Authentification et inscription
Configurez la politique d'inscription de votre espace.
La configuration de l'authentification est accessible via Administration > Authentification.
Politique d'inscription
Contrôlez qui peut s'inscrire sur votre espace de travail :
| Politique | Description | Cas d'usage |
|---|---|---|
| Tout le monde | Toute personne peut créer un compte et rejoindre l'espace. | Espace ouvert au public. |
| Personne | L'inscription libre est fermée. Seules les invitations permettent de rejoindre l'espace. | Espace réservé à une équipe identifiée. |
| Domaines autorisés | Seuls les emails correspondant aux domaines configurés sont acceptés. | Espace limité à une organisation. |
Domaines autorisés
Lorsque la politique est définie sur Domaines autorisés, vous gérez une liste de domaines email acceptés.
Par exemple, ajouter mon-organisation.fr autorisera toutes les adresses *@mon-organisation.fr à s'inscrire.
- Entrez le nom de domaine dans le champ dédié (sans le
@). - Cliquez sur Ajouter.
- Pour retirer un domaine, cliquez sur le bouton de suppression correspondant.
Les invitations contournent toujours la politique d'inscription. Un utilisateur invité peut s'inscrire quel que soit son domaine email.
Méthodes de connexion
Les utilisateurs de l'espace peuvent se connecter de deux façons :
- Magic link — Un lien de connexion envoyé par email, sans mot de passe.
- Pont SSO — Si l'utilisateur est déjà connecté sur la page d'accueil de la plateforme, sa session est automatiquement transférée vers l'espace.
Les deux méthodes sont toujours disponibles et ne nécessitent aucune configuration.
Sur les instances destinées à l'écosystème beta.gouv.fr, une méthode de connexion supplémentaire est disponible via Espace Membre (authentification par identifiant beta.gouv.fr). Cette méthode nécessite la configuration des variables ESPACE_MEMBRE_* et n'est pas activée par défaut sur les instances auto-hébergées.
Fournisseurs SSO (OAuth)
Si des fournisseurs OAuth sont configurés au niveau de l'instance, vous pouvez les activer pour votre espace. Les fournisseurs disponibles sont :
| Fournisseur | Description |
|---|---|
| GitHub | Connexion via un compte GitHub. |
| Connexion via un compte Google. | |
| ProConnect | Connexion via le fédérateur d'identité de l'État français (OpenID Connect). |
Activer un fournisseur
- Dans Administration > Authentification, repérez la section Fournisseurs OAuth.
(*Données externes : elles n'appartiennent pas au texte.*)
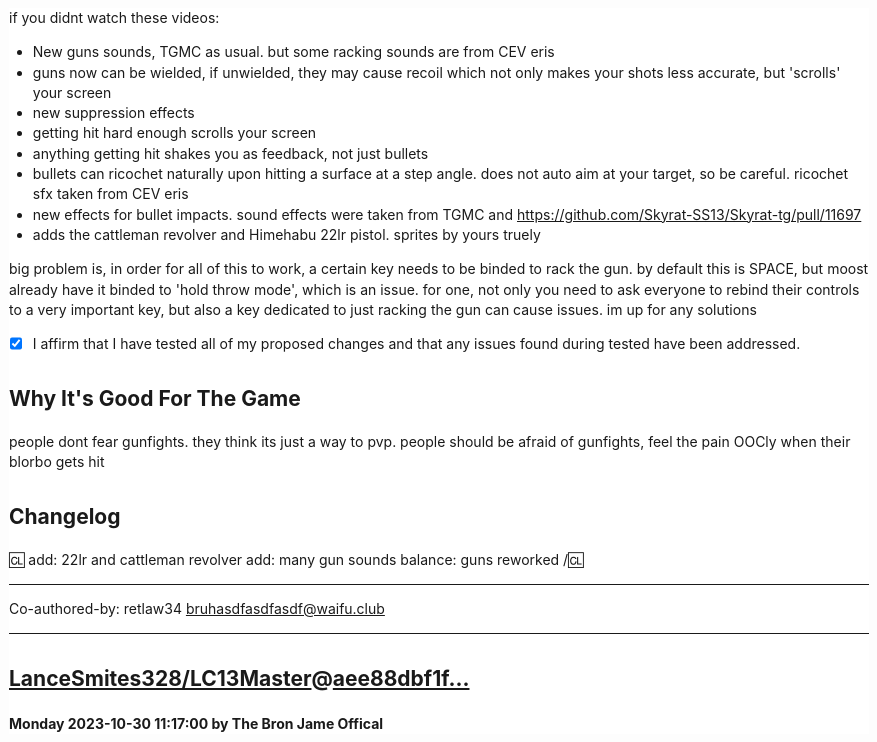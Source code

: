 if you didnt watch these videos:
- New guns sounds, TGMC as usual. but some racking sounds are from CEV
eris
- guns now can be wielded, if unwielded, they may cause recoil which not
only makes your shots less accurate, but 'scrolls' your screen
- new suppression effects
- getting hit hard enough scrolls your screen
- anything getting hit shakes you as feedback, not just bullets
- bullets can ricochet naturally upon hitting a surface at a step angle.
does not auto aim at your target, so be careful. ricochet sfx taken from
CEV eris
- new effects for bullet impacts. sound effects were taken from TGMC and
https://github.com/Skyrat-SS13/Skyrat-tg/pull/11697
- adds the cattleman revolver and Himehabu 22lr pistol. sprites by yours
truely

big problem is, in order for all of this to work, a certain key needs to
be binded to rack the gun. by default this is SPACE, but moost already
have it binded to 'hold throw mode', which is an issue. for one, not
only you need to ask everyone to rebind their controls to a very
important key, but also a key dedicated to just racking the gun can
cause issues. im up for any solutions

- [x] I affirm that I have tested all of my proposed changes and that
any issues found during tested have been addressed.

## Why It's Good For The Game

people dont fear gunfights. they think its just a way to pvp. people
should be afraid of gunfights, feel the pain OOCly when their blorbo
gets hit

## Changelog

:cl:
add: 22lr and cattleman revolver
add: many gun sounds
balance: guns reworked
/:cl:




---------

Co-authored-by: retlaw34 <bruhasdfasdfasdf@waifu.club>

---
## [LanceSmites328/LC13Master](https://github.com/LanceSmites328/LC13Master)@[aee88dbf1f...](https://github.com/LanceSmites328/LC13Master/commit/aee88dbf1f49f56eb6db836939354aef09b70aae)
#### Monday 2023-10-30 11:17:00 by The Bron Jame Offical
- Cochez les fournisseurs que vous souhaitez proposer à vos utilisateurs.
- Enregistrez les modifications.
Seuls les fournisseurs dont les identifiants (Client ID / Secret) ont été configurés par l'administrateur technique de l'instance apparaissent dans cette section. Si aucun fournisseur n'est visible, contactez l'équipe technique.
Lorsqu'un utilisateur se connecte via OAuth pour la première fois, il est automatiquement rattaché à l'espace.
Double authentification (2FA)
Renforcez la sécurité de votre espace en exigeant un second facteur d'authentification.
Méthodes disponibles
Chaque utilisateur peut configurer une ou plusieurs méthodes 2FA depuis son Profil > Sécurité :
- Clé d'accès (Passkey) — Authentification biométrique ou clé de sécurité matérielle (WebAuthn).
- Application OTP — Code temporaire généré par une application (Google Authenticator, Authy, etc.).
- Email — Code de vérification envoyé par email.
Obliger la 2FA
En tant qu'administrateur, vous pouvez forcer tous les membres de l'espace à configurer la 2FA :
- Activez le toggle Obliger la double authentification.
- Choisissez une période de grâce (0 à 5 jours) pendant laquelle les utilisateurs peuvent continuer à utiliser l'espace sans 2FA.
- Enregistrez.
Avec une période de grâce de 0 jour (immédiat), les utilisateurs sans 2FA seront redirigés vers la page de configuration dès leur prochaine connexion.
Une fois la période de grâce écoulée, les utilisateurs sans méthode 2FA configurée ne pourront plus accéder à l'espace tant qu'ils n'auront pas activé au moins une méthode.